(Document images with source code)
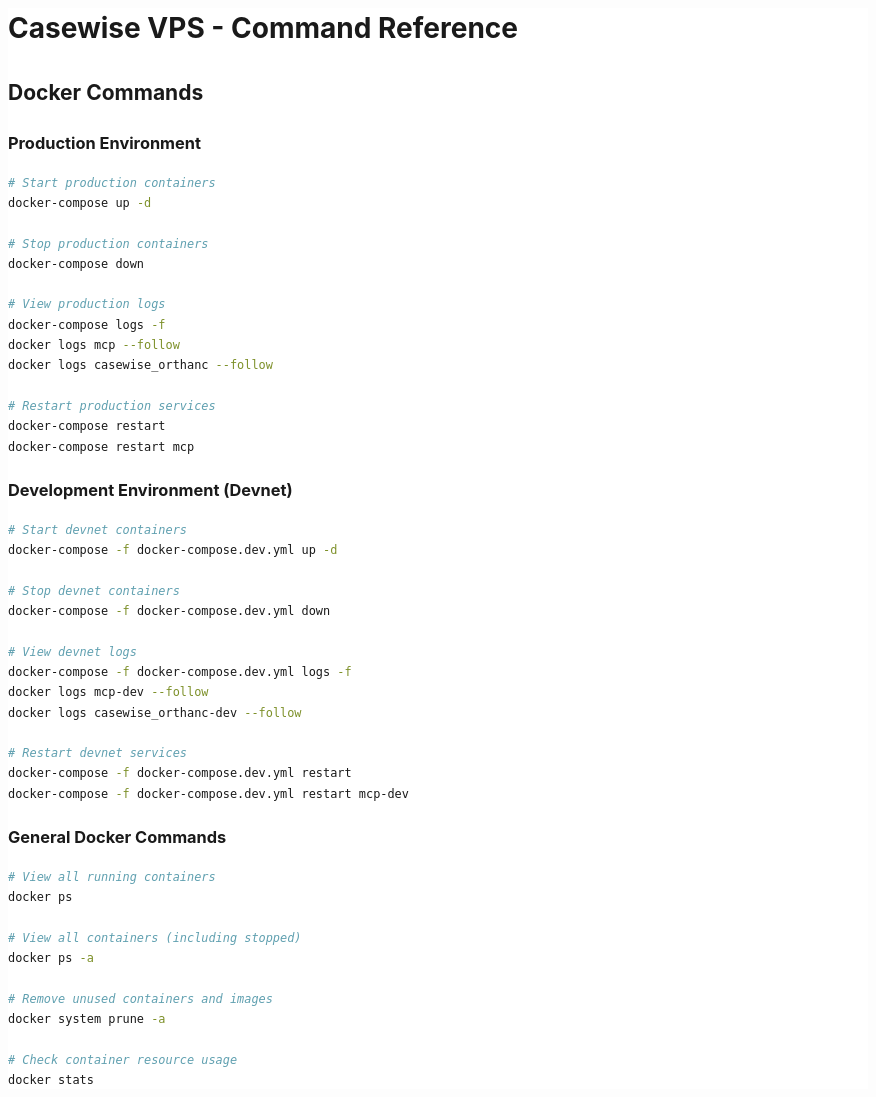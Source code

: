 # Casewise VPS - Command Reference

## Docker Commands

### Production Environment
```bash
# Start production containers
docker-compose up -d

# Stop production containers
docker-compose down

# View production logs
docker-compose logs -f
docker logs mcp --follow
docker logs casewise_orthanc --follow

# Restart production services
docker-compose restart
docker-compose restart mcp
```

### Development Environment (Devnet)
```bash
# Start devnet containers
docker-compose -f docker-compose.dev.yml up -d

# Stop devnet containers
docker-compose -f docker-compose.dev.yml down

# View devnet logs
docker-compose -f docker-compose.dev.yml logs -f
docker logs mcp-dev --follow
docker logs casewise_orthanc-dev --follow

# Restart devnet services
docker-compose -f docker-compose.dev.yml restart
docker-compose -f docker-compose.dev.yml restart mcp-dev
```

### General Docker Commands
```bash
# View all running containers
docker ps

# View all containers (including stopped)
docker ps -a

# Remove unused containers and images
docker system prune -a

# Check container resource usage
docker stats
```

### REQUIREMENT
Which of the lines above contain "follow"? Return them all.

### SOLUTION TO THE EXERCISE
docker logs mcp --follow
docker logs casewise_orthanc --follow
docker logs mcp-dev --follow
docker logs casewise_orthanc-dev --follow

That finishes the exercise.